Lifting the lid on parole

Work with offenders looks at how the parole process works and explores the rights of victims

Most of us like to think we know how our criminal justice system works. From a combination of TV (fact and fiction) and real-life experience, we are pretty clear on how the police go about arresting someone – and that individual’s rights; how courts decide whether someone is guilty or not; and what goes on if someone is sent to prison.

One area that is much less exposed to public scrutiny is the release of prisoners on parole.

By law, the Parole Board only considers release once a prisoner has served the period for punishment set by the court. Its role is not to determine whether the punishment imposed by the court is appropriate; but to assess risk and decide whether it is safe for the public for a prisoner to be released. Parole Board members must apply one key test:

“The Parole Board must not give a direction [for release] … unless the Board is satisfied that it is no longer necessary for the protection of the public that the person should be confined.”

In any given year over 60,000 people are released from prison. However, under 5% of those released (just under 3,000 people) are released by the Parole Board, with most prisoners being subject to automatic release. Contrary to popular belief, three-quarters of people whose cases go to the Board are deemed too dangerous to be released – and the Parole Board ensures that the ongoing detention is lawful.

When someone is released by the Parole Board, they will be supervised ‘on licence’ in the community by the Probation Service. This supervision will last until the end of their sentence, which in some cases will be for the rest of their lives.

The reoffending figures for people released on parole are reassuring. The proportion of people who are alleged to have committed a serious further offence after being released by the Parole Board are consistently at or below 1% and the number actually convicted, even lower.

Because Parole Boards hold their hearings in prison, most members of the general public have little idea about what goes on. Over the last few years, the Parole Board, under the leadership of its Chief Executive Martin Jones, have been trying to change this, making the system more transparent and publishing explainer videos on their website.
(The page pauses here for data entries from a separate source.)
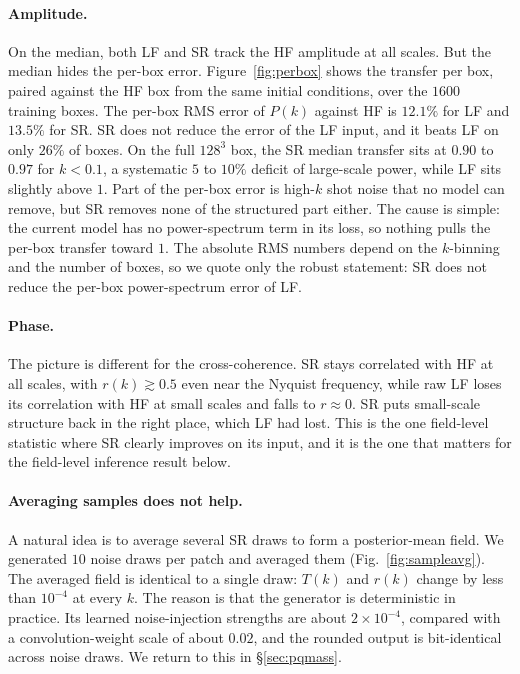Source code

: \documentclass{article} %
\begin{document}
\paragraph{Amplitude.} On the median, both LF and SR track the HF amplitude at all
scales. But the median hides the per-box error. Figure~\ref{fig:perbox} shows the
transfer per box, paired against the HF box from the same initial conditions, over
the $1600$ training boxes. The per-box RMS error of $P(k)$ against HF is $12.1\%$
for LF and $13.5\%$ for SR. SR does not reduce the error of the LF input, and it
beats LF on only $26\%$ of boxes. On the full $128^3$ box, the SR median transfer
sits at $0.90$ to $0.97$ for $k<0.1$, a systematic $5$ to $10\%$ deficit of
large-scale power, while LF sits slightly above $1$. Part of the per-box error is
high-$k$ shot noise that no model can remove, but SR removes none of the structured
part either. The cause is simple: the current model has no power-spectrum term in
its loss, so nothing pulls the per-box transfer toward $1$. The absolute RMS numbers
depend on the $k$-binning and the number of boxes, so we quote only the robust
statement: SR does not reduce the per-box power-spectrum error of LF.

\paragraph{Phase.} The picture is different for the cross-coherence. SR stays
correlated with HF at all scales, with $r(k)\gtrsim 0.5$ even near the Nyquist
frequency, while raw LF loses its correlation with HF at small scales and falls to
$r\approx 0$. SR puts small-scale structure back in the right place, which LF had
lost. This is the one field-level statistic where SR clearly improves on its input,
and it is the one that matters for the field-level inference result below.

\paragraph{Averaging samples does not help.} A natural idea is to average several
SR draws to form a posterior-mean field. We generated $10$ noise draws per patch
and averaged them (Fig.~\ref{fig:sampleavg}). The averaged field is identical to a
single draw: $T(k)$ and $r(k)$ change by less than $10^{-4}$ at every $k$. The
reason is that the generator is deterministic in practice. Its learned
noise-injection strengths are about $2\times10^{-4}$, compared with a
convolution-weight scale of about $0.02$, and the rounded output is bit-identical
across noise draws. We return to this in \S\ref{sec:pqmass}.
\end{document}
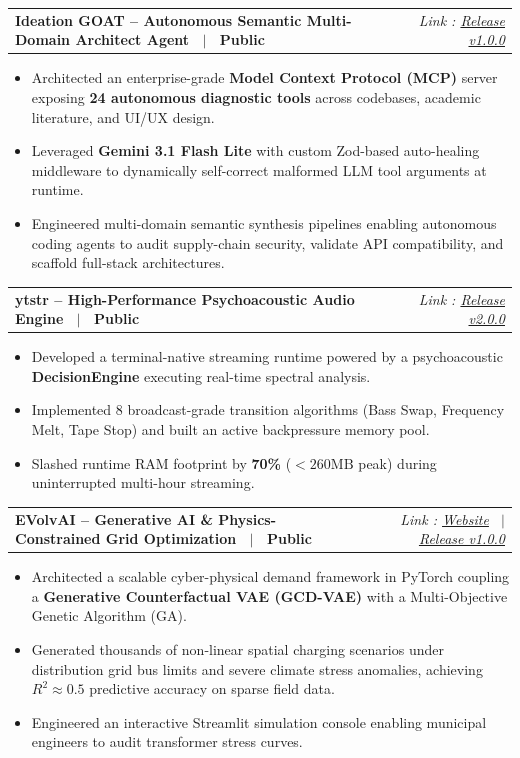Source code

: \documentclass[letterpaper,10pt]{article}
\makeatletter
\newcommand{\resumeProjectHeading}[2]{
  \vspace{-2pt}\item
    \begin{tabular*}{\linewidth}[t]{l@{\extracolsep{\fill}}r}
      \textbf{#1} & \textit{\small #2} \\
    \end{tabular*}\vspace{-3pt}
}
\newcommand{\resumeItemListStart}{\begin{itemize}[leftmargin=14pt, labelsep=4pt, itemsep=0.5pt, parsep=0pt]}
\newcommand{\resumeItemListEnd}{\end{itemize}\vspace{-3pt}}
\makeatother
\begin{document}
    \resumeProjectHeading
      {Ideation GOAT -- Autonomous Semantic Multi-Domain Architect Agent \ $|$ \ Public}{Link : \href{https://github.com/seeramsujay/ideation-goat/releases/tag/v1.0.0}{Release v1.0.0}}
      \resumeItemListStart
        \item{Architected an enterprise-grade \textbf{Model Context Protocol (MCP)} server exposing \textbf{24 autonomous diagnostic tools} across codebases, academic literature, and UI/UX design.}
        \item{Leveraged \textbf{Gemini 3.1 Flash Lite} with custom Zod-based auto-healing middleware to dynamically self-correct malformed LLM tool arguments at runtime.}
        \item{Engineered multi-domain semantic synthesis pipelines enabling autonomous coding agents to audit supply-chain security, validate API compatibility, and scaffold full-stack architectures.}
      \resumeItemListEnd

    \resumeProjectHeading
      {ytstr -- High-Performance Psychoacoustic Audio Engine \ $|$ \ Public}{Link : \href{https://github.com/seeramsujay/ytstr/releases/tag/v2}{Release v2.0.0}}
      \resumeItemListStart
        \item{Developed a terminal-native streaming runtime powered by a psychoacoustic \textbf{DecisionEngine} executing real-time spectral analysis.}
        \item{Implemented 8 broadcast-grade transition algorithms (Bass Swap, Frequency Melt, Tape Stop) and built an active backpressure memory pool.}
        \item{Slashed runtime RAM footprint by \textbf{70\%} ($<260\text{MB}$ peak) during uninterrupted multi-hour streaming.}
      \resumeItemListEnd

    \resumeProjectHeading
      {EVolvAI -- Generative AI \& Physics-Constrained Grid Optimization \ $|$ \ Public}{Link : \href{https://EVolvAI.vercel.app}{Website} \ $|$ \ \href{https://github.com/seeramsujay/EVolvAI/releases/tag/v1.0.0}{Release v1.0.0}}
      \resumeItemListStart
        \item{Architected a scalable cyber-physical demand framework in PyTorch coupling a \textbf{Generative Counterfactual VAE (GCD-VAE)} with a Multi-Objective Genetic Algorithm (GA).}
        \item{Generated thousands of non-linear spatial charging scenarios under distribution grid bus limits and severe climate stress anomalies, achieving $R^2 \approx 0.5$ predictive accuracy on sparse field data.}
        \item{Engineered an interactive Streamlit simulation console enabling municipal engineers to audit transformer stress curves.}
      \resumeItemListEnd
\end{document}
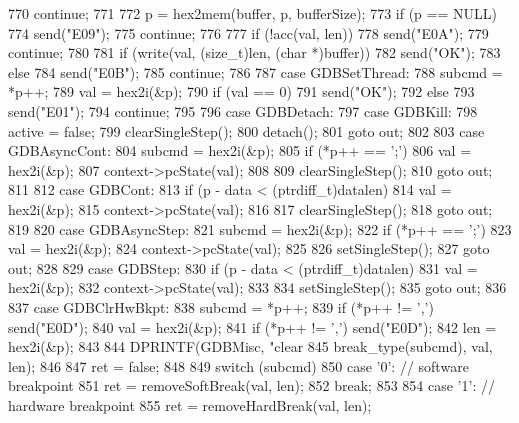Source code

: \begin{DoxyCode}
{{{{770                 continue;
771             }
772             p = hex2mem(buffer, p, bufferSize);
773             if (p == NULL) {
774                 send("E09");
775                 continue;
776             }
777             if (!acc(val, len)) {
778                 send("E0A");
779                 continue;
780             }
781             if (write(val, (size_t)len, (char *)buffer))
782               send("OK");
783             else
784               send("E0B");
785             continue;
786 
787           case GDBSetThread:
788             subcmd = *p++;
789             val = hex2i(&p);
790             if (val == 0)
791                 send("OK");
792             else
793                 send("E01");
794             continue;
795 
796           case GDBDetach:
797           case GDBKill:
798             active = false;
799             clearSingleStep();
800             detach();
801             goto out;
802 
803           case GDBAsyncCont:
804             subcmd = hex2i(&p);
805             if (*p++ == ';') {
806                 val = hex2i(&p);
807                 context->pcState(val);
808             }
809             clearSingleStep();
810             goto out;
811 
812           case GDBCont:
813             if (p - data < (ptrdiff_t)datalen) {
814                 val = hex2i(&p);
815                 context->pcState(val);
816             }
817             clearSingleStep();
818             goto out;
819 
820           case GDBAsyncStep:
821             subcmd = hex2i(&p);
822             if (*p++ == ';') {
823                 val = hex2i(&p);
824                 context->pcState(val);
825             }
826             setSingleStep();
827             goto out;
828 
829           case GDBStep:
830             if (p - data < (ptrdiff_t)datalen) {
831                 val = hex2i(&p);
832                 context->pcState(val);
833             }
834             setSingleStep();
835             goto out;
836 
837           case GDBClrHwBkpt:
838             subcmd = *p++;
839             if (*p++ != ',') send("E0D");
840             val = hex2i(&p);
841             if (*p++ != ',') send("E0D");
842             len = hex2i(&p);
843 
844             DPRINTF(GDBMisc, "clear %
845                     break_type(subcmd), val, len);
846 
847             ret = false;
848 
849             switch (subcmd) {
850               case '0': // software breakpoint
851                 ret = removeSoftBreak(val, len);
852                 break;
853 
854               case '1': // hardware breakpoint
855                 ret = removeHardBreak(val, len);
}}}}
\end{DoxyCode}
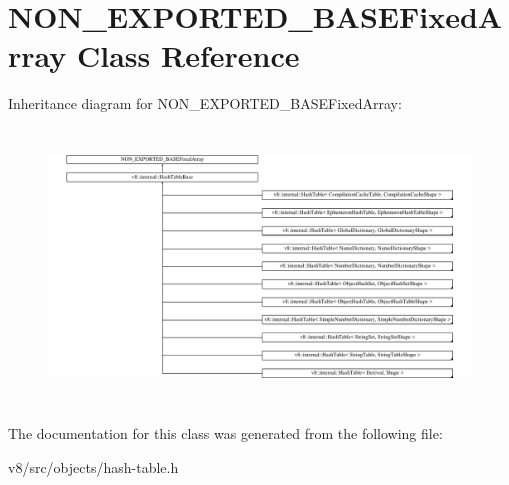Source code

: \hypertarget{classNON__EXPORTED__BASEFixedArray}{}\section{N\+O\+N\+\_\+\+E\+X\+P\+O\+R\+T\+E\+D\+\_\+\+B\+A\+S\+E\+Fixed\+Array Class Reference}
\label{classNON__EXPORTED__BASEFixedArray}
Inheritance diagram for N\+O\+N\+\_\+\+E\+X\+P\+O\+R\+T\+E\+D\+\_\+\+B\+A\+S\+E\+Fixed\+Array\+:\begin{figure}[H]
\begin{center}
\leavevmode
\includegraphics[height=7.353536cm]{classNON__EXPORTED__BASEFixedArray}
\end{center}
\end{figure}


The documentation for this class was generated from the following file\+:\begin{DoxyCompactItemize}
\item 
v8/src/objects/hash-\/table.\+h\end{DoxyCompactItemize}
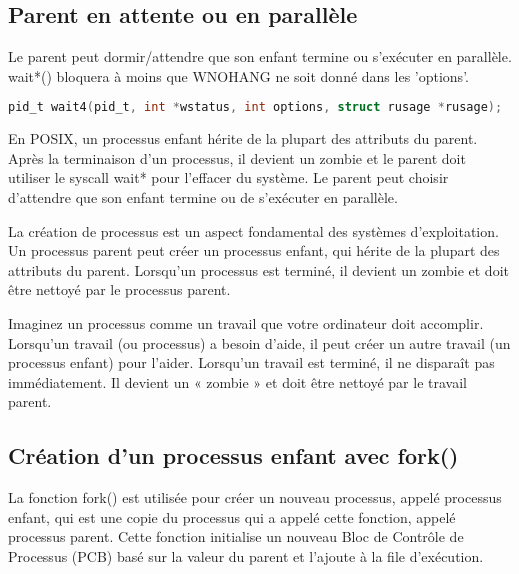 \documentclass[12pt]{report}
\begin{document}
\subsection{Parent en attente ou en parallèle}
Le parent peut dormir/attendre que son enfant termine ou s'exécuter en parallèle. wait*() bloquera à moins que WNOHANG ne soit donné dans les 'options'.
\begin{lstlisting}[language=C]
pid_t wait4(pid_t, int *wstatus, int options, struct rusage *rusage);
\end{lstlisting}
\begin{tcolorbox}[colback=yellow!5, colframe=yellow!80!black, title={\faBookmark À retenir}]
En POSIX, un processus enfant hérite de la plupart des attributs du parent. Après la terminaison d'un processus, il devient un zombie et le parent doit utiliser le syscall wait* pour l'effacer du système. Le parent peut choisir d'attendre que son enfant termine ou de s'exécuter en parallèle.
\end{tcolorbox}
\begin{tcolorbox}[colback=green!5, colframe=green!75!black, title={\faLightbulb Intuition}]
La création de processus est un aspect fondamental des systèmes d'exploitation. Un processus parent peut créer un processus enfant, qui hérite de la plupart des attributs du parent. Lorsqu'un processus est terminé, il devient un zombie et doit être nettoyé par le processus parent.
\end{tcolorbox}
\begin{tcolorbox}[colback=blue!5, colframe=blue!75!black, title={\faLightbulb Vulgarisation simple}]
Imaginez un processus comme un travail que votre ordinateur doit accomplir. Lorsqu'un travail (ou processus) a besoin d'aide, il peut créer un autre travail (un processus enfant) pour l'aider. Lorsqu'un travail est terminé, il ne disparaît pas immédiatement. Il devient un « zombie » et doit être nettoyé par le travail parent.
\end{tcolorbox}

\subsection{Création d'un processus enfant avec fork()} 

La fonction fork() est utilisée pour créer un nouveau processus, appelé processus enfant, qui est une copie du processus qui a appelé cette fonction, appelé processus parent. Cette fonction initialise un nouveau Bloc de Contrôle de Processus (PCB) basé sur la valeur du parent et l'ajoute à la file d'exécution. 
\end{document}
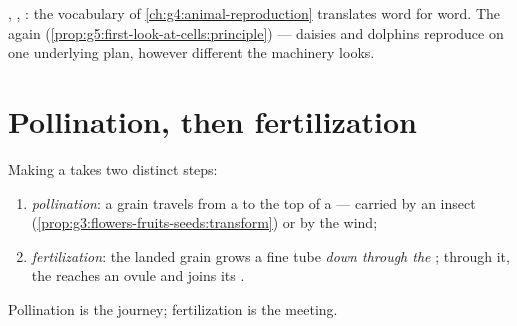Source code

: \begin{remark}\label{rem:g5:flower-to-fruit:sameplan}
 , , : the vocabulary of
\cref{ch:g4:animal-reproduction} translates word for word.
The  again
(\cref{prop:g5:first-look-at-cells:principle}) --- daisies
and dolphins reproduce on one underlying plan, however
different the machinery looks.
\end{remark}

\section{Pollination, then fertilization}

\begin{definition}\label{def:g5:flower-to-fruit:steps}
Making a  takes two distinct steps:
\begin{enumerate}
  \item \emph{pollination}: a  grain
        travels from a  to the top of a  ---
        carried by an insect
        (\cref{prop:g3:flowers-fruits-seeds:transform}) or by
        the wind;
  \item \emph{fertilization}:
        the landed grain grows a fine tube \emph{down through
        the }; through it, the   reaches an
        ovule and joins its .
\end{enumerate}
Pollination is the journey; fertilization is the meeting.
\end{definition}

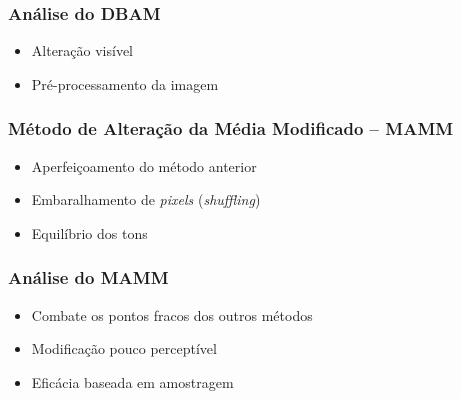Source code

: \documentclass{beamer}
\begin{document}
\begin{frame}
\frametitle{Análise do DBAM}

\begin{itemize}
\item Alteração visível \newline
\item Pré-processamento da imagem \newline
\end{itemize}
\end{frame}


\begin{frame}
\frametitle{Método de Alteração da Média Modificado -- MAMM}

\begin{itemize}
\item Aperfeiçoamento do método anterior \newline
\item Embaralhamento de \textit{pixels} (\textit{shuffling}) \newline
\item Equilíbrio dos tons
\end{itemize}

\end{frame}

\begin{frame}
\frametitle{Análise do MAMM}

\begin{itemize}
\item Combate os pontos fracos dos outros métodos \newline
\item Modificação pouco perceptível \newline
\item Eficácia baseada em amostragem
\end{itemize}

\end{frame}

\end{document}
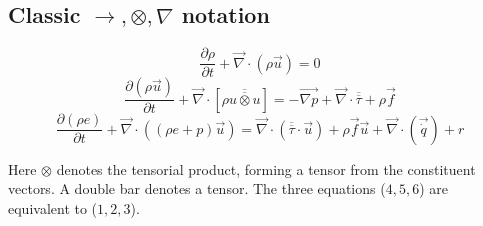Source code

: \subsection{Classic $\longrightarrow , \otimes , \nabla$ notation}
\begin{equation}
\frac{\partial \rho}{\partial t} + \overrightarrow{\nabla}\cdot(\rho\overrightarrow{u})=0 \end{equation}
\begin{equation}
\frac{\partial(\rho \overrightarrow{u})}{\partial t} + \overrightarrow{\nabla}\cdot[\rho\overline{\overline{u\otimes u}}] = -\overrightarrow{\nabla p} + \overrightarrow{\nabla}\cdot\overline{\overline{\tau}} + \rho\overrightarrow{f} \end{equation}
\begin{equation}
\frac{\partial(\rho e)}{\partial t} + \overrightarrow{\nabla}\cdot((\rho e + p)\overrightarrow{u}) = \overrightarrow{\nabla}\cdot(\overline{\overline{\tau}}\cdot\overrightarrow{u}) + \rho\overrightarrow{f}\overrightarrow{u} + \overrightarrow{\nabla}\cdot(\overrightarrow{\dot{q}})+r \end{equation}

Here $\otimes$ denotes the tensorial product, forming a tensor from the constituent vectors. A double bar denotes a tensor. The three equations ($4,5,6$) are equivalent to ($1,2,3$).
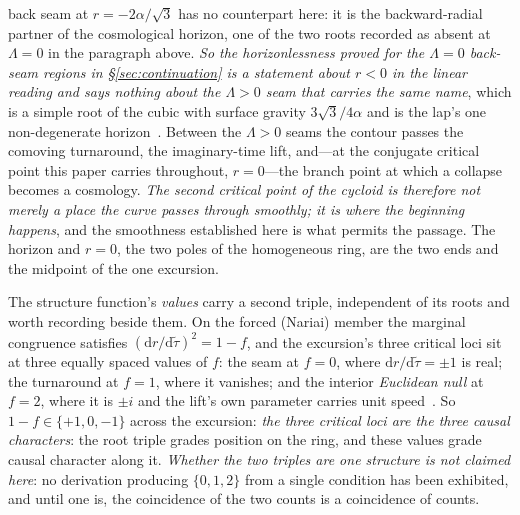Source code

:\documentclass[11pt,a4paper]{article}
\theoremstyle{definition}
\newcommand{\dd}{\mathrm{d}}   %
\begin{document}
back seam at $r=-2\alpha/\sqrt3$ has no counterpart here: it is the backward-radial partner of the cosmological
horizon, one of the two roots recorded as absent at $\Lambda=0$ in the paragraph above. \emph{So the
horizonlessness proved for the $\Lambda=0$ back-seam regions in \S\ref{sec:continuation} is a statement about
$r<0$ in the linear reading and says nothing about the $\Lambda>0$ seam that carries the same name}, which is a
simple root of the cubic with surface gravity $3\sqrt3/4\alpha$ and is the lap's one non-degenerate
horizon~\cite{JanzenCRframework}. Between the $\Lambda>0$ seams the contour passes the comoving turnaround, the imaginary-time lift, and---at the
conjugate critical point this paper carries throughout, $r=0$---the branch point at which a collapse becomes a
cosmology. \emph{The second critical point of the cycloid is therefore not merely a place the curve passes
through smoothly; it is where the beginning happens}, and the smoothness established here is what permits the
passage. The horizon and $r=0$, the two poles of the homogeneous ring, are the two ends and the midpoint of the
one excursion.

The structure function's \emph{values} carry a second triple, independent of its roots and worth recording
beside them. On the forced (Nariai) member the marginal congruence satisfies
$(\dd r/\dd\tilde\tau)^{2}=1-f$, and the excursion's three critical loci sit at three equally spaced values of
$f$: the seam at $f=0$, where $\dd r/\dd\tilde\tau=\pm1$ is real; the turnaround at $f=1$, where it vanishes;
and the interior \emph{Euclidean null} at $f=2$, where it is $\pm i$ and the lift's own parameter carries unit
speed~\cite{JanzenCRframework}. So $1-f\in\{+1,0,-1\}$ across the excursion: \emph{the three critical loci are
the three causal characters}: the root triple grades position on the ring, and these values grade causal character along it. \emph{Whether the two triples are one structure is not claimed here}: no derivation producing $\{0,1,2\}$ from a single condition has been exhibited, and until one is, the coincidence of the two counts is a coincidence of counts.
\end{document}
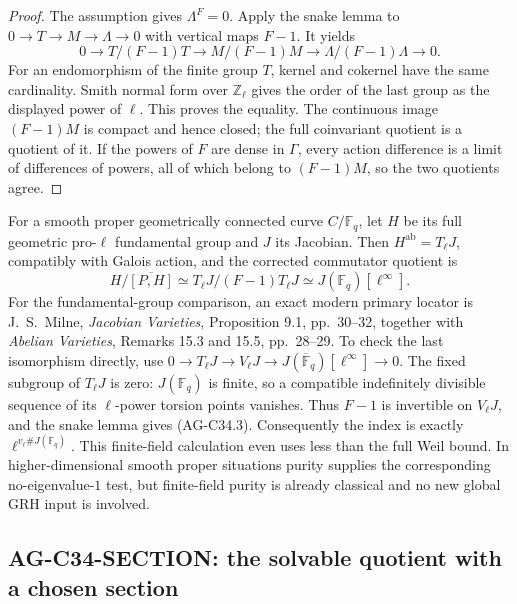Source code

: \begin{proof}
The assumption gives $\Lambda^F=0$. Apply the snake lemma to
$0\to T\to M\to\Lambda\to0$ with vertical maps $F-1$.
It yields
\[
 0\longrightarrow T/(F-1)T\longrightarrow M/(F-1)M
 \longrightarrow\Lambda/(F-1)\Lambda\longrightarrow0.
\]
For an endomorphism of the finite group $T$, kernel and cokernel have
the same cardinality. Smith normal form over $\mathbb Z_\ell$ gives
the order of the last group as the displayed power of $\ell$.
This proves the equality. The continuous image $(F-1)M$ is compact
and hence closed; the full coinvariant quotient is a quotient of it.
If the powers of $F$ are dense in $\Gamma$, every action difference
is a limit of differences of powers, all of which belong to
$(F-1)M$, so the two quotients agree.
\end{proof}

For a smooth proper geometrically connected curve $C/\mathbb F_q$,
let $H$ be its full geometric pro-$\ell$ fundamental group and $J$ its
Jacobian. Then $H^{\mathrm{ab}}=T_\ell J$, compatibly with Galois
action, and the corrected commutator quotient is
\[
 H/\overline{[P,H]}
       \simeq T_\ell J/(F-1)T_\ell J
       \simeq J(\mathbb F_q)[\ell^\infty].             \tag{AG-C34.3}
\]
For the fundamental-group comparison, an exact modern primary locator
is J.~S.~Milne, \emph{Jacobian Varieties}, Proposition 9.1,
pp.~30--32, together with \emph{Abelian Varieties}, Remarks 15.3
and 15.5, pp.~28--29. To check the last isomorphism directly, use
$0\to T_\ell J\to V_\ell J\to J(\overline{\mathbb F}_q)
[\ell^\infty]\to0$. The fixed subgroup of $T_\ell J$ is zero:
$J(\mathbb F_q)$ is finite, so a compatible indefinitely divisible
sequence of its $\ell$-power torsion points vanishes. Thus $F-1$ is
invertible on $V_\ell J$, and the snake lemma gives (AG-C34.3).
Consequently the index is exactly $\ell^{v_\ell\#J(\mathbb F_q)}$.
This finite-field calculation even uses less than the full Weil bound.
In higher-dimensional smooth proper situations purity supplies the
corresponding no-eigenvalue-$1$ test, but finite-field purity is already
classical and no new global GRH input is involved.

\subsection{AG-C34-SECTION: the solvable quotient with a chosen section}
\label{ag:c34section}

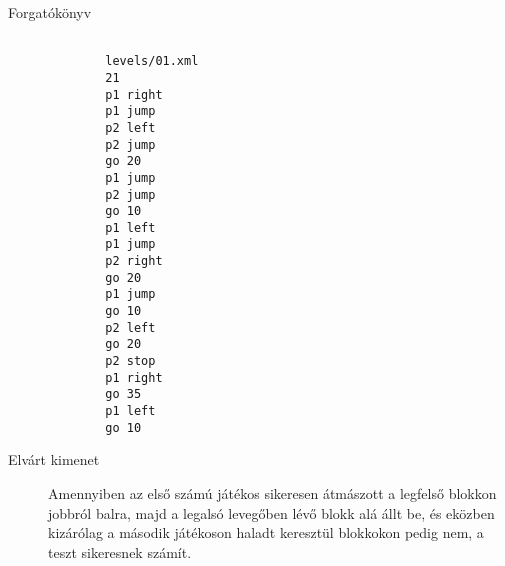 \begin{description}
	\item[Forgatókönyv]
	\begin{verbatim}

		levels/01.xml
		21
		p1 right
		p1 jump
		p2 left
		p2 jump
		go 20
		p1 jump
		p2 jump
		go 10
		p1 left
		p1 jump
		p2 right
		go 20
		p1 jump
		go 10
		p2 left
		go 20
		p2 stop
		p1 right
		go 35
		p1 left
		go 10
	\end{verbatim}
	
	\item[Elvárt kimenet] Amennyiben az első számú játékos sikeresen átmászott a legfelső blokkon jobbról balra, majd a legalsó levegőben lévő blokk alá állt be, és eközben kizárólag a második játékoson haladt keresztül blokkokon pedig nem, a teszt sikeresnek számít.
	
\end{description}

\newpage


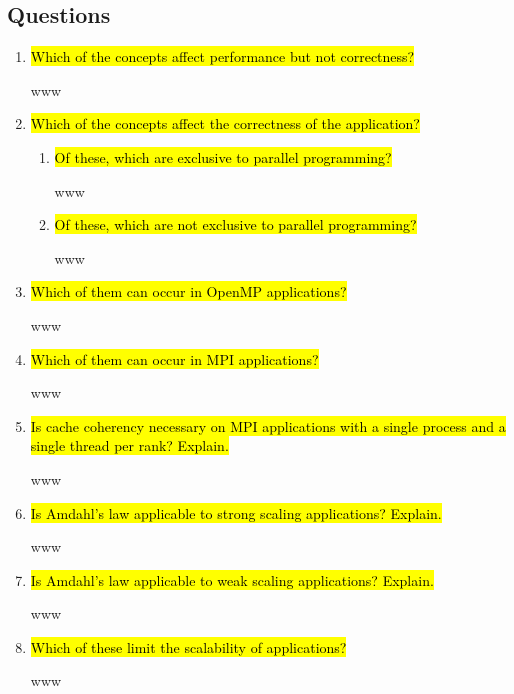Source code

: \documentclass{article}
\begin{document}
\subsection{Questions}
\begin{enumerate}
	\item \hl{Which of the concepts affect performance but not correctness?}

	www

	\item \hl{Which of the concepts affect the correctness of the application?} ~

	\begin{enumerate}[label=\Alph*]
		\item \hl{Of these, which are exclusive to parallel programming?}

		www

		\item \hl{Of these, which are not exclusive to parallel programming?}

		www
	\end{enumerate}

	\item \hl{Which of them can occur in OpenMP applications?}

	www
	
	\item \hl{Which of them can occur in MPI applications?}

	www
	
	\item \hl{Is cache coherency necessary on MPI applications with a single process and a single thread per rank? Explain.}

	www
	
	\item \hl{Is Amdahl's law applicable to strong scaling applications? Explain.}

	www
	
	\item \hl{Is Amdahl's law applicable to weak scaling applications? Explain.}

	www
	
	\item \hl{Which of these limit the scalability of applications?}

	www
	
\end{enumerate}

\end{document}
This process was already underway when the Parole Board was suddenly catapulted into the news in 2018 when two victims of John Worboys (known to the tabloids as the Black Cab Rapist) and the Mayor of London Sadiq Khan asked the High Court to undertake a judicial review of the parole board’s decision to release him. Not only did the court agree that the case should be reconsidered (it said that allegations of a much greater number of rapes than those for which Mr Worboys had been convicted should be taken into consideration), but that decision resulted in a change to the law.

Victims of crime committed by a prisoner who is eligible for parole actually now have a number of rights; they are entitled to:

- receive regular updates on a prisoner’s progress in custody (including when their parole hearings will be).
- submit a Victim Personal Statement to the Parole Board (and can read it out in person if they wish).
- request licence conditions.
- request a summary of a parole decision.
- ask for reconsideration of a parole decision via the Secretary of State (this last right came started on 22 July 2019 as a result of the Worboys case).

The mechanism for reconsidering a parole decision gives the prisoner or Secretary of State (the legal parties involved in the parole decision) the right to ask for a parole decision to be looked at again by the Parole Board if they have reasons to show that the original decision is either:

- Procedurally unfair - the correct process was not followed in the review of the offender for parole - for example, important evidence was not taken into account
- Irrational - the decision makes no sense based on the evidence of risk that was considered and that no other rational panel could come to the same conclusion.

The victim can also make a case to the Secretary of State for a decision to be reconsidered, if there are serious concerns about the original decision.

As of last week, decisions have been reconsidered on 39 occasions with three of those 39 decisions being sent back to the Parole Board to look at them again.

The main obstacle to the Parole Board becoming more transparent is that many victims of crimes which are sufficiently serious for a prisoner to serve a long enough prison sentence to come within the jurisdiction of the Parole Board are not aware of their rights. Someone who has just gone through what might typically be a very difficult and distressing criminal trial, may not know that they can sign up to the Victim Contact Scheme.

If people don’t sign up, then they don’t get the sort of information listed above. They can then be extremely surprised and upset if they hear in the news or on social media that their offender is being considered for release. The National Probation Service is responsible for running the Victim Contact Scheme and anyone wanting further information should contact their local NPS office.